*ASSIGNMENT:* Please restate every record below word for word.

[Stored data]
········
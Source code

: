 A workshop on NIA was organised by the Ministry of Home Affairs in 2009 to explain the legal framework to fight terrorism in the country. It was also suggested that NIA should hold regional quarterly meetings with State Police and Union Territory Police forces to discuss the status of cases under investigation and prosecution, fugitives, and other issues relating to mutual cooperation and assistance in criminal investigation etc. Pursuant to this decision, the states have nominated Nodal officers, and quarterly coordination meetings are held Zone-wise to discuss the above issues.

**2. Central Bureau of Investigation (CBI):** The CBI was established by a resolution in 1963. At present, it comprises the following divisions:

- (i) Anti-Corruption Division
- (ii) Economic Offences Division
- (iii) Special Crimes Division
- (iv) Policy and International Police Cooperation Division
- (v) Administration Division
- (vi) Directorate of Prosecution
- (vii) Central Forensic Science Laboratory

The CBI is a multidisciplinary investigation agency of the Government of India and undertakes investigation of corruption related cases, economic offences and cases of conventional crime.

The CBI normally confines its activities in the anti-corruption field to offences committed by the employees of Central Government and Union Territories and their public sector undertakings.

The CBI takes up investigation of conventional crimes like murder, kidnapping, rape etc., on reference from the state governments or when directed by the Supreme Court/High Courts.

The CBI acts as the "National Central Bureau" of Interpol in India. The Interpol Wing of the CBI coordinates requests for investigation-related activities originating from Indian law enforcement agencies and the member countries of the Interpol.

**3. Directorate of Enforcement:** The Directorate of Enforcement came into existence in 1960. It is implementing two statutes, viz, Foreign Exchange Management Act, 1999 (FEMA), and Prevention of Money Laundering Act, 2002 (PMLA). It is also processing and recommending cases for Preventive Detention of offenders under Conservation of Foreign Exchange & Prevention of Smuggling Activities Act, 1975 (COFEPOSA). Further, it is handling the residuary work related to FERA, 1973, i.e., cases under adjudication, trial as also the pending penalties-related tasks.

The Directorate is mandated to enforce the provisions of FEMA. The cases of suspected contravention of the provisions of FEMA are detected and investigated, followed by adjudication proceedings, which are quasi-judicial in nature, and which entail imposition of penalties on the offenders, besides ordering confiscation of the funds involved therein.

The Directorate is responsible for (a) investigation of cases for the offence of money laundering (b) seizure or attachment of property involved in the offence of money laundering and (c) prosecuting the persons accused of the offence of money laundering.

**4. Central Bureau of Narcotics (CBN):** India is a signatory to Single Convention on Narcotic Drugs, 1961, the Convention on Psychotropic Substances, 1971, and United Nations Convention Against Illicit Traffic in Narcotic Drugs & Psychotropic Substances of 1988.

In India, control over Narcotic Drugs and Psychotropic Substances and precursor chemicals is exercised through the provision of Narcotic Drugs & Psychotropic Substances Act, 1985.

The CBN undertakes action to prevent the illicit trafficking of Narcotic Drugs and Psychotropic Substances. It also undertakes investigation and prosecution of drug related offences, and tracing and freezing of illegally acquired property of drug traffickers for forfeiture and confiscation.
········
*RESULT FOR THIS EXERCISE:*
Source code

: A workshop on NIA was organised by the Ministry of Home Affairs in 2009 to explain the legal framework to fight terrorism in the country. It was also suggested that NIA should hold regional quarterly meetings with State Police and Union Territory Police forces to discuss the status of cases under investigation and prosecution, fugitives, and other issues relating to mutual cooperation and assistance in criminal investigation etc. Pursuant to this decision, the states have nominated Nodal officers, and quarterly coordination meetings are held Zone-wise to discuss the above issues.

**2. Central Bureau of Investigation (CBI):** The CBI was established by a resolution in 1963. At present, it comprises the following divisions:

- (i) Anti-Corruption Division
- (ii) Economic Offences Division
- (iii) Special Crimes Division
- (iv) Policy and International Police Cooperation Division
- (v) Administration Division
- (vi) Directorate of Prosecution
- (vii) Central Forensic Science Laboratory

The CBI is a multidisciplinary investigation agency of the Government of India and undertakes investigation of corruption related cases, economic offences and cases of conventional crime.

The CBI normally confines its activities in the anti-corruption field to offences committed by the employees of Central Government and Union Territories and their public sector undertakings.

The CBI takes up investigation of conventional crimes like murder, kidnapping, rape etc., on reference from the state governments or when directed by the Supreme Court/High Courts.

The CBI acts as the "National Central Bureau" of Interpol in India. The Interpol Wing of the CBI coordinates requests for investigation-related activities originating from Indian law enforcement agencies and the member countries of the Interpol.

**3. Directorate of Enforcement:** The Directorate of Enforcement came into existence in 1960. It is implementing two statutes, viz, Foreign Exchange Management Act, 1999 (FEMA), and Prevention of Money Laundering Act, 2002 (PMLA). It is also processing and recommending cases for Preventive Detention of offenders under Conservation of Foreign Exchange & Prevention of Smuggling Activities Act, 1975 (COFEPOSA). Further, it is handling the residuary work related to FERA, 1973, i.e., cases under adjudication, trial as also the pending penalties-related tasks.

The Directorate is mandated to enforce the provisions of FEMA. The cases of suspected contravention of the provisions of FEMA are detected and investigated, followed by adjudication proceedings, which are quasi-judicial in nature, and which entail imposition of penalties on the offenders, besides ordering confiscation of the funds involved therein.

The Directorate is responsible for (a) investigation of cases for the offence of money laundering (b) seizure or attachment of property involved in the offence of money laundering and (c) prosecuting the persons accused of the offence of money laundering.

**4. Central Bureau of Narcotics (CBN):** India is a signatory to Single Convention on Narcotic Drugs, 1961, the Convention on Psychotropic Substances, 1971, and United Nations Convention Against Illicit Traffic in Narcotic Drugs & Psychotropic Substances of 1988.

In India, control over Narcotic Drugs and Psychotropic Substances and precursor chemicals is exercised through the provision of Narcotic Drugs & Psychotropic Substances Act, 1985.

The CBN undertakes action to prevent the illicit trafficking of Narcotic Drugs and Psychotropic Substances. It also undertakes investigation and prosecution of drug related offences, and tracing and freezing of illegally acquired property of drug traffickers for forfeiture and confiscation.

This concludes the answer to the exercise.